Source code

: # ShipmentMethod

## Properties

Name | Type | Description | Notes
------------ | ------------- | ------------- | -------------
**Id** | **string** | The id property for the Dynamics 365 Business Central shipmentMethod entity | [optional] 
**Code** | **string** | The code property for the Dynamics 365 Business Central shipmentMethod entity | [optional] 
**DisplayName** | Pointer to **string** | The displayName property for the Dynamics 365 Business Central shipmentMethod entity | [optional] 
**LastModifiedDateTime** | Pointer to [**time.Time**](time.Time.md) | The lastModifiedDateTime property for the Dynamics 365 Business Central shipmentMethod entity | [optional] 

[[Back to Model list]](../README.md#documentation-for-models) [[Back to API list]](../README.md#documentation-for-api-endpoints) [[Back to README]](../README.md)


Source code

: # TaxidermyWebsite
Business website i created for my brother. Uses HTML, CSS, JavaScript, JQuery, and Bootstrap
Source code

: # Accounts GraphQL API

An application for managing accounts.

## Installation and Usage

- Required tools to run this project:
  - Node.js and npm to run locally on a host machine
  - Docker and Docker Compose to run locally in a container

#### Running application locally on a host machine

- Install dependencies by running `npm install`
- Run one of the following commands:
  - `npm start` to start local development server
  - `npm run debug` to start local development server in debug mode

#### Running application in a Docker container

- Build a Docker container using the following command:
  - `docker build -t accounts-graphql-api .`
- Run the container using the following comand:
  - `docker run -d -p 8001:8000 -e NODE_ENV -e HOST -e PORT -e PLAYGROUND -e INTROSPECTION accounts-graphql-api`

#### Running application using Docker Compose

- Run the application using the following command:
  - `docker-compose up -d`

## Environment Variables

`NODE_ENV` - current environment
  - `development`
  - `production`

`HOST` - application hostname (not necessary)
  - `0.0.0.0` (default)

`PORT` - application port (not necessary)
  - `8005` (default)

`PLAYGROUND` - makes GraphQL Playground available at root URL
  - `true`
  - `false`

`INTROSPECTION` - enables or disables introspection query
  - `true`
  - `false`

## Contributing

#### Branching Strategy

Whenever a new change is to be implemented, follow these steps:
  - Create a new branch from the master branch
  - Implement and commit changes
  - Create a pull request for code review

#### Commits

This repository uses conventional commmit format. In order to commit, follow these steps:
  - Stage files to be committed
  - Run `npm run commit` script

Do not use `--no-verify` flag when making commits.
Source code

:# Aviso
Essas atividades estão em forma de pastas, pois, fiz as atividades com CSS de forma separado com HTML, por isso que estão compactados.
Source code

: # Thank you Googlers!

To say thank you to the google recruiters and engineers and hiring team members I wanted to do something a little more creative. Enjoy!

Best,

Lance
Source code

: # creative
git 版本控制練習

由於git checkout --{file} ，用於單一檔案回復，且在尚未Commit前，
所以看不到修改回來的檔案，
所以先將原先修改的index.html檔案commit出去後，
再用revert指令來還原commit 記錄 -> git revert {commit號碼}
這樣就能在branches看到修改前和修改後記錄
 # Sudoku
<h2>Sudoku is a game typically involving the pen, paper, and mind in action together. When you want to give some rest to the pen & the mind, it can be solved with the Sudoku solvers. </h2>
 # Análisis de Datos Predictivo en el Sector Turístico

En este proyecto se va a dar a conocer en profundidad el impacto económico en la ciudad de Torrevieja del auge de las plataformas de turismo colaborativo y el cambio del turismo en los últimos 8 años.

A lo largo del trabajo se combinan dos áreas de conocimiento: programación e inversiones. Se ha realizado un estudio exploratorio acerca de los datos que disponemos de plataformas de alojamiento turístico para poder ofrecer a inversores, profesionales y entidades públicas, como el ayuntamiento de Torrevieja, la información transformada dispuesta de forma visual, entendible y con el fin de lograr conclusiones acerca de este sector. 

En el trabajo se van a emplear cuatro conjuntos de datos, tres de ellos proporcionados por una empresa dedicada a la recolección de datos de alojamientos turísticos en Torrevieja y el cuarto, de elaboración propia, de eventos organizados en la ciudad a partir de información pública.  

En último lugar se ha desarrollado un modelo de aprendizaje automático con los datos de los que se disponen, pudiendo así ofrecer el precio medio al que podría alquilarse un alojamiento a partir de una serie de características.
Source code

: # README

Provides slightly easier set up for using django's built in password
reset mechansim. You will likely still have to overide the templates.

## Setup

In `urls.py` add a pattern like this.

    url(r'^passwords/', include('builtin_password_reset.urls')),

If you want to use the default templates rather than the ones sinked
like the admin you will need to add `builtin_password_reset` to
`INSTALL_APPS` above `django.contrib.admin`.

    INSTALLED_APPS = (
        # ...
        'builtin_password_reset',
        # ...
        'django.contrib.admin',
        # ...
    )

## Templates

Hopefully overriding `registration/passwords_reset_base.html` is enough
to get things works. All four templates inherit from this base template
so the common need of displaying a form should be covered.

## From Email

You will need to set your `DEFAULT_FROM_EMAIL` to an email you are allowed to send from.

..........

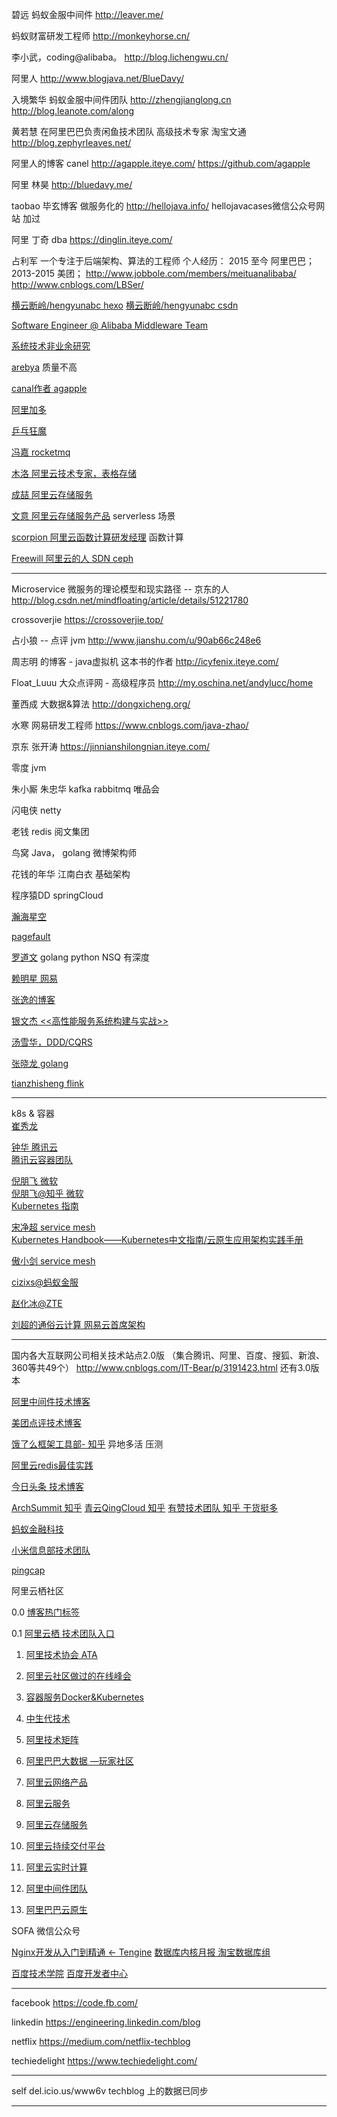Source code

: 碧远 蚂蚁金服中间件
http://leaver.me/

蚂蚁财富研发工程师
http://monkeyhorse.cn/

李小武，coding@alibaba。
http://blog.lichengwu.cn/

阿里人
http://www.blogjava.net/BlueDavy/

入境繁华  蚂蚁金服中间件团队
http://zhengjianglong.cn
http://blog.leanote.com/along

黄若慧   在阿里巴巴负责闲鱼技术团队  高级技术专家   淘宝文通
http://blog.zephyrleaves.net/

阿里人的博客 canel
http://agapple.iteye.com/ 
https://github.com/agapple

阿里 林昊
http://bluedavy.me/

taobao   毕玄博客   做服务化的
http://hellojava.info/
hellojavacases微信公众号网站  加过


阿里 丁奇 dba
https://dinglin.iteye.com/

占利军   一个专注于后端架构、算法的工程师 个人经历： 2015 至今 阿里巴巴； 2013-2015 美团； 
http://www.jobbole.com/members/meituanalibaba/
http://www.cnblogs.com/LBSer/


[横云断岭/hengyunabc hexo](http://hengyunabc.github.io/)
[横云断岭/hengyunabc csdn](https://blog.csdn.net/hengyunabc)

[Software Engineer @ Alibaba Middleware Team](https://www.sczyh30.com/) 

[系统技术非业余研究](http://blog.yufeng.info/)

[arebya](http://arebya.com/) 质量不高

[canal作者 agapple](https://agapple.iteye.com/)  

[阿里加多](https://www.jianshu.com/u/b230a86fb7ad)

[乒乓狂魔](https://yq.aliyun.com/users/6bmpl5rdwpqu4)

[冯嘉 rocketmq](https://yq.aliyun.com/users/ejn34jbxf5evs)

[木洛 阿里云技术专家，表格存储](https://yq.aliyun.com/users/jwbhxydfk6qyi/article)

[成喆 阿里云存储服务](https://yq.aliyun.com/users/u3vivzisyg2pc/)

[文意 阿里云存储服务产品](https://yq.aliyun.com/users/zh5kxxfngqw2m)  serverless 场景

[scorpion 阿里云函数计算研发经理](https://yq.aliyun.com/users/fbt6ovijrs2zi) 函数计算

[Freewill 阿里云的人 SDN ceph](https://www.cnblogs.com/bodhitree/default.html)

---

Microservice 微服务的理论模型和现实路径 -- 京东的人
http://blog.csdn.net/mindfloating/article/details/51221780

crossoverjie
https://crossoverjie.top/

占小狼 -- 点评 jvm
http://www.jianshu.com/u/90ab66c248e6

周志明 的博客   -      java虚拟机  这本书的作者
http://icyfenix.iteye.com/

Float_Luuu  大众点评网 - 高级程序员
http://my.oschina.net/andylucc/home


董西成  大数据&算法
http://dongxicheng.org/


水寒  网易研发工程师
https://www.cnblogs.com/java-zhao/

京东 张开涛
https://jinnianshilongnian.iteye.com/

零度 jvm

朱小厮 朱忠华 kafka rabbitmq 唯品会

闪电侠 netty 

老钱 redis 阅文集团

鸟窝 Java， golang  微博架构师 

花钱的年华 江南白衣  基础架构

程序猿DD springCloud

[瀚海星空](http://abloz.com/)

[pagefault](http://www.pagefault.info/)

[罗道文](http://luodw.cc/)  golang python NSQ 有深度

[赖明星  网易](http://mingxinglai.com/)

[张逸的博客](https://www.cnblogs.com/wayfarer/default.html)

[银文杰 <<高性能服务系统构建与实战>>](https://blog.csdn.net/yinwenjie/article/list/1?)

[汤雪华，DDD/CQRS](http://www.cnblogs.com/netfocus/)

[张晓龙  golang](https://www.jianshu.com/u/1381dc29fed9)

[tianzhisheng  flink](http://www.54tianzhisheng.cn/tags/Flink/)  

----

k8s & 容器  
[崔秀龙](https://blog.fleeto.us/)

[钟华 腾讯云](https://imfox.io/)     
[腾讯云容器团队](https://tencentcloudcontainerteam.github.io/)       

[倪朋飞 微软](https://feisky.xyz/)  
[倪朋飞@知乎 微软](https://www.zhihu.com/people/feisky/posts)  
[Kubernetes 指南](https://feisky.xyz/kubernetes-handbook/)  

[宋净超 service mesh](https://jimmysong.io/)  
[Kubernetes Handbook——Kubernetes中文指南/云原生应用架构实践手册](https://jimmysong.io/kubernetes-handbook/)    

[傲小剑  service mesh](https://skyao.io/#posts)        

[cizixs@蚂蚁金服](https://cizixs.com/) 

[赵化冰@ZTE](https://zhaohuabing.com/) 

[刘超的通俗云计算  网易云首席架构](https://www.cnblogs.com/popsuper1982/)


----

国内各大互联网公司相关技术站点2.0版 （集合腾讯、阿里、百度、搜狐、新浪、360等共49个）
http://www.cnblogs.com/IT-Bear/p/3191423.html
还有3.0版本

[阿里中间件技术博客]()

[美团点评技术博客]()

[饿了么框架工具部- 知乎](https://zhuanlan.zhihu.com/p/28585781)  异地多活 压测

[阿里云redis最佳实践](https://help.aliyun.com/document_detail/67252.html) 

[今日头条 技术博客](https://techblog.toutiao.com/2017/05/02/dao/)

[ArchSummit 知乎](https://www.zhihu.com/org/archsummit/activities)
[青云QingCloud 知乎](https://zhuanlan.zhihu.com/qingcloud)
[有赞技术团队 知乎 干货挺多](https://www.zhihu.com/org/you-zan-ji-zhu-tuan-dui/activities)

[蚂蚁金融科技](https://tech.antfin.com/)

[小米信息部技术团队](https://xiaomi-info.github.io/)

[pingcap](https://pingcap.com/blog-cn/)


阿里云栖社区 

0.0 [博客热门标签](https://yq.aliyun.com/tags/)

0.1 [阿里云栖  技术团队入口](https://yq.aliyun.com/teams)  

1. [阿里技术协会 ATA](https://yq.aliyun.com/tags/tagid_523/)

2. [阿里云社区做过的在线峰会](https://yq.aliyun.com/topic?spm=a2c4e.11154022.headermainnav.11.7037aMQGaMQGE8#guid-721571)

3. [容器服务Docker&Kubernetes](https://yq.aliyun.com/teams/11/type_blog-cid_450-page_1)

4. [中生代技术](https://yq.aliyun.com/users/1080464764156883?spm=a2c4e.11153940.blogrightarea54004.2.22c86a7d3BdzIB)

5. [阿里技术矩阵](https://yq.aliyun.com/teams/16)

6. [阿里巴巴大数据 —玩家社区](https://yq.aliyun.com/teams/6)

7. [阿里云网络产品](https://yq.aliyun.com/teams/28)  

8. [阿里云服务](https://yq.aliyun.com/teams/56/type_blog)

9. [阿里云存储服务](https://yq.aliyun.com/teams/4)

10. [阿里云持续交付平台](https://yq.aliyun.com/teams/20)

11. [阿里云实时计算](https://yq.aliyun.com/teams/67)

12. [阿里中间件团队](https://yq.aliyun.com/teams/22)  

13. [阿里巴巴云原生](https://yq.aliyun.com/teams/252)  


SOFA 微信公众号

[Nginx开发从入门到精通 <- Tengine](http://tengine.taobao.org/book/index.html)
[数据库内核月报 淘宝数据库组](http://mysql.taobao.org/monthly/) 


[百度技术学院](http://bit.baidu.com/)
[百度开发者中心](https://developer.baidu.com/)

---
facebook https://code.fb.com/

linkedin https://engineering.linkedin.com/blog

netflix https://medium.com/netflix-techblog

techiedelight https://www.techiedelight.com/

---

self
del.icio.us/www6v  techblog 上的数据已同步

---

..........

Copy all lines from the data above that contain the word "posts".

[倪朋飞@知乎 微软](https://www.zhihu.com/people/feisky/posts)  
[傲小剑  service mesh](https://skyao.io/#posts)        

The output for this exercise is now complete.